The target unitary transformation is a simple $\pi/2$-pulse about the x-axis
$$
U_\text{target} = \exp\left(-i \frac{\pi}{4} \sum_j I_x^j \right)
$$

<!-- Hamiltonian is set to be the 0th-order average Hamiltonian from the WHH-4 pulse sequence, which is designed to remove the dipolar interaction term from the internal Hamiltonian. The pulse sequence is $\tau, \overline{X}, \tau, Y, \tau, \tau, \overline{Y}, \tau, X, \tau$.
The zeroth-order average Hamiltonian for the WAHUHA pulse sequence is
$$
H_\text{WHH}^{(0)} = \delta / 3 \sum_i^N \left( I_x^{i} + I_y^{i} + I_z^{i} \right)
$$ -->

In [None]:
N = 3  # 4-spin system

In [None]:
chemical_shifts = np.random.normal(scale=50, size=(N,))
Hcs = sum(
    [qt.tensor(
        [qt.identity(2)]*i
        + [chemical_shifts[i] * qt.sigmaz()]
        + [qt.identity(2)]*(N-i-1)
    ) for i in range(N)]
)

In [None]:
dipolar_matrix = np.random.normal(scale=50, size=(N, N))
Hdip = sum([
    dipolar_matrix[i, j] * (
        2 * qt.tensor(
            [qt.identity(2)]*i
            + [qt.sigmaz()]
            + [qt.identity(2)]*(j-i-1)
            + [qt.sigmaz()]
            + [qt.identity(2)]*(N-j-1)
        )
        - qt.tensor(
            [qt.identity(2)]*i
            + [qt.sigmax()]
            + [qt.identity(2)]*(j-i-1)
            + [qt.sigmax()]
            + [qt.identity(2)]*(N-j-1)
        )
        - qt.tensor(
            [qt.identity(2)]*i
            + [qt.sigmay()]
            + [qt.identity(2)]*(j-i-1)
            + [qt.sigmay()]
            + [qt.identity(2)]*(N-j-1)
        )
    )
    for i in range(N) for j in range(i+1, N)
])

In [None]:
Hsys = Hcs + Hdip
X = qt.tensor([qt.sigmax()]*N)
Y = qt.tensor([qt.sigmay()]*N)
# Z = qt.tensor([qt.sigmaz()]*N)
Hcontrols = [50e3 * X, 50e3 * Y]
target = qt.propagator(X, np.pi/4)

The `SpinSystemContinuousEnv` simulates the quantum system given above, and exposes relevant methods for RL (including a `step` method that takes an action and returns an observation and reward, a `reset` method to reset the system).

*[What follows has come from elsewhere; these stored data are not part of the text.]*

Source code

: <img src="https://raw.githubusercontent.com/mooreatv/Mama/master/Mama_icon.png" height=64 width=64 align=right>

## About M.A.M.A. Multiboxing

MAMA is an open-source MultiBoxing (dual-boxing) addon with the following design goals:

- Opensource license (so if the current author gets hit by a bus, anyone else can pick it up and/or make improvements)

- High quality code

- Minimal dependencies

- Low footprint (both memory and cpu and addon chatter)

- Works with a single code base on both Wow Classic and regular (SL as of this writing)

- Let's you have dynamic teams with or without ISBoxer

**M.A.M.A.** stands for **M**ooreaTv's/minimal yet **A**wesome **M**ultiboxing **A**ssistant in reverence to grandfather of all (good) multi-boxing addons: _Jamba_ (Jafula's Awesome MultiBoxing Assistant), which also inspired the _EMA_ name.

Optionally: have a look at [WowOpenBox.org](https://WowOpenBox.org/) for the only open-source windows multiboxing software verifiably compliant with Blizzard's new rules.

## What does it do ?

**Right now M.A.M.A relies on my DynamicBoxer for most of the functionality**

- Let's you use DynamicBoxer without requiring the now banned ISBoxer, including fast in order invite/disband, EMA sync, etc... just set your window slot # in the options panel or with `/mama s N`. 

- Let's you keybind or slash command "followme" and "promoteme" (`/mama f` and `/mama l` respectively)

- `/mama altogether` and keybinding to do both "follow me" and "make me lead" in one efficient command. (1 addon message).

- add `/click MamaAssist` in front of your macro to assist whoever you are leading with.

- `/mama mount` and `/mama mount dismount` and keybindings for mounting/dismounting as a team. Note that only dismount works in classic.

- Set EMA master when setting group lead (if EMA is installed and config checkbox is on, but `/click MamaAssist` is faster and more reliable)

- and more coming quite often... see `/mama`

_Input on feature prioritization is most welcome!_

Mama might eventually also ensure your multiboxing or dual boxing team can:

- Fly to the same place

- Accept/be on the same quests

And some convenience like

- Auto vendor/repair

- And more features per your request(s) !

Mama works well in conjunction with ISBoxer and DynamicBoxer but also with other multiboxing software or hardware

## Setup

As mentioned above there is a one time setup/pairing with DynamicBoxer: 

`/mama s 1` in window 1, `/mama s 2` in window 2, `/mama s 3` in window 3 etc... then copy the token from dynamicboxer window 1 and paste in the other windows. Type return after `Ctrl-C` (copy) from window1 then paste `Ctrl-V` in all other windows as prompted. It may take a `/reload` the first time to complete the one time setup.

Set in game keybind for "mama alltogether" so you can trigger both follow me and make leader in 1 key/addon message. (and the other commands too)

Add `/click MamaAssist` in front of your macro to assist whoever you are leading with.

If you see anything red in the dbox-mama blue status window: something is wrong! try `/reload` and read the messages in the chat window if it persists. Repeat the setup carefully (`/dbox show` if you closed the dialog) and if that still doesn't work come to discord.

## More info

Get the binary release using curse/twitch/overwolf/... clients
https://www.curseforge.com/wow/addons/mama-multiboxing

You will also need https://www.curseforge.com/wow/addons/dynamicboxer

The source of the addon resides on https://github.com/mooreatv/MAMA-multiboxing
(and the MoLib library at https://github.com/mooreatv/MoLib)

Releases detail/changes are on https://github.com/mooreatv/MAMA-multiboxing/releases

**TODO**: rewrite `spin_system_continuous` so it only uses `tensorflow` (no `tf-agents`).

In [None]:
env = spin_system_continuous.SpinSystemContinuousEnv(
    Hsys=Hsys,
    Hcontrols=Hcontrols,
    target=target,
    discount_factor=gamma
)

In [None]:
train_env = tf_py_environment.TFPyEnvironment(env)
eval_env = tf_py_environment.TFPyEnvironment(env)

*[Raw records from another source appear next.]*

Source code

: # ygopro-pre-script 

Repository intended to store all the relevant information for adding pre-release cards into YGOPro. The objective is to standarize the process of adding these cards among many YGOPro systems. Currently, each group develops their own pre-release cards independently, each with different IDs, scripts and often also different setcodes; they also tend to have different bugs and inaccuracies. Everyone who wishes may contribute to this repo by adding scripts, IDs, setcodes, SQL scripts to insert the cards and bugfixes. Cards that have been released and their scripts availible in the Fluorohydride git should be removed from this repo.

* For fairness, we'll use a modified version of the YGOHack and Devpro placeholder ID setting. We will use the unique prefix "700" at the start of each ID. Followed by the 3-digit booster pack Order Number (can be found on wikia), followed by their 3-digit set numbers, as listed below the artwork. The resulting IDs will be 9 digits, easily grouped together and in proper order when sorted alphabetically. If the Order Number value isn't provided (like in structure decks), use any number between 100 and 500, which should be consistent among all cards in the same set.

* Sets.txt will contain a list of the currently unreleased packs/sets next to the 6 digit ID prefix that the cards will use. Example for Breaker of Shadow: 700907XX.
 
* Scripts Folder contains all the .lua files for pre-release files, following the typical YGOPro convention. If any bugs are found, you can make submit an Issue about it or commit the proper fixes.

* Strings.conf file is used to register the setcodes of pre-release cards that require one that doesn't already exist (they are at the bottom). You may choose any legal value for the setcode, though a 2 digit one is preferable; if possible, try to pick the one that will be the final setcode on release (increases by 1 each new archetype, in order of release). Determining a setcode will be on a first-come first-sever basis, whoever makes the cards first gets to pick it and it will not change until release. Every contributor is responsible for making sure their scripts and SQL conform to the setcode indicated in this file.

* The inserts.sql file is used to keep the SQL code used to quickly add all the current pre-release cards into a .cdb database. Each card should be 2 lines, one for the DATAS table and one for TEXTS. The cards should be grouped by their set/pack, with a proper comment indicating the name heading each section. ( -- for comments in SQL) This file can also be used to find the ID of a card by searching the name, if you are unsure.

## Define actor and critic networks

The observations of the system are sequences of control amplitudes that have been performed on the system (which most closely represents the knowledge of a typical experimental system). Both the actor and the critic (value) networks share an LSTM layer to convert the sequence of control amplitudes to a hidden state, and two dense layers. Separate policy and value "heads" are used for the two different networks.

In [None]:
lstm = tf.keras.layers.LSTM(64)
stateful_lstm = tf.keras.layers.LSTM(64, stateful=True)
hidden1 = tf.keras.layers.Dense(64, activation=tf.keras.activations.relu)
hidden2 = tf.keras.layers.Dense(64, activation=tf.keras.activations.relu)
policy = tf.keras.layers.Dense(2, activation=tf.keras.activations.tanh)
value = tf.keras.layers.Dense(1)

In [None]:
actor_net = tf.keras.models.Sequential([
    lstm,
    hidden1,
    hidden2,
    policy
])

In [None]:
critic_net = tf.keras.models.Sequential([
    lstm,
    hidden1,
    hidden2,
    value
])

In [None]:
stateful_actor_net = tf.keras.models.Sequential([
    stateful_lstm,
    hidden1,
    hidden2,
    policy
])

## Define PPO agent

[Proximal Policy Optimization (PPO)](https://arxiv.org/abs/1707.06347) is a state-of-the-art RL algorithm that can be used for both discrete and continuous action spaces. PPO prevents the policy from over-adjusting during training by defining a clipped policy gradient loss function:
$$
L^\text{clip}(\theta) = \mathbb{E}_t\left[
\min(r_t(\theta)\hat{A}_t, \text{clip}(
    r_t(\theta), 1-\epsilon, 1+\epsilon)
)\hat{A}_t
\right]
$$
where the "importance ratio" $r_t(\theta) = \frac{\pi_\theta(a_t|s_t)}{\pi_{\theta_\text{old}}(a_t|s_t)}$ is the relative probability of choosing the action under the new policy compared to the old policy. By clipping the loss function, there is non-zero gradient only in a small region around the original policy.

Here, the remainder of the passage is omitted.